__What is required__
Isolate every line in the records below with "payload" in it.

__Stored data entries__
»»

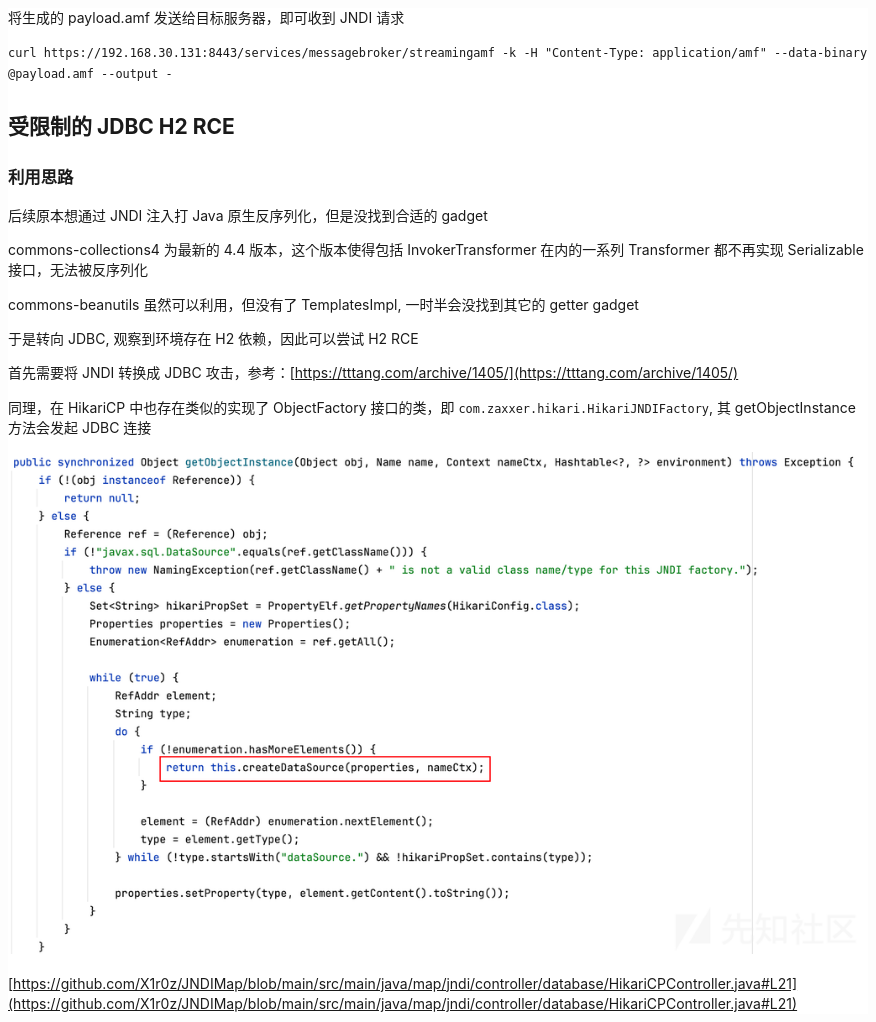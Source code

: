 将生成的 payload.amf 发送给目标服务器，即可收到 JNDI 请求

```plain
curl https://192.168.30.131:8443/services/messagebroker/streamingamf -k -H "Content-Type: application/amf" --data-binary @payload.amf --output -
```

## 受限制的 JDBC H2 RCE

### 利用思路

后续原本想通过 JNDI 注入打 Java 原生反序列化，但是没找到合适的 gadget

commons-collections4 为最新的 4.4 版本，这个版本使得包括 InvokerTransformer 在内的一系列 Transformer 都不再实现 Serializable 接口，无法被反序列化

commons-beanutils 虽然可以利用，但没有了 TemplatesImpl, 一时半会没找到其它的 getter gadget

于是转向 JDBC, 观察到环境存在 H2 依赖，因此可以尝试 H2 RCE

首先需要将 JNDI 转换成 JDBC 攻击，参考：[https://tttang.com/archive/1405/](https://tttang.com/archive/1405/)

同理，在 HikariCP 中也存在类似的实现了 ObjectFactory 接口的类，即 `com.zaxxer.hikari.HikariJNDIFactory`, 其 getObjectInstance 方法会发起 JDBC 连接

[![](assets/1709614880-1fde630a992615b2cf2b81b8368e31a8.png)](https://xzfile.aliyuncs.com/media/upload/picture/20240304191451-6be36dba-da18-1.png)

[https://github.com/X1r0z/JNDIMap/blob/main/src/main/java/map/jndi/controller/database/HikariCPController.java#L21](https://github.com/X1r0z/JNDIMap/blob/main/src/main/java/map/jndi/controller/database/HikariCPController.java#L21)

««

__Result for this exercise__
: 将生成的 payload.amf 发送给目标服务器，即可收到 JNDI 请求
curl https://192.168.30.131:8443/services/messagebroker/streamingamf -k -H "Content-Type: application/amf" --data-binary @payload.amf --output -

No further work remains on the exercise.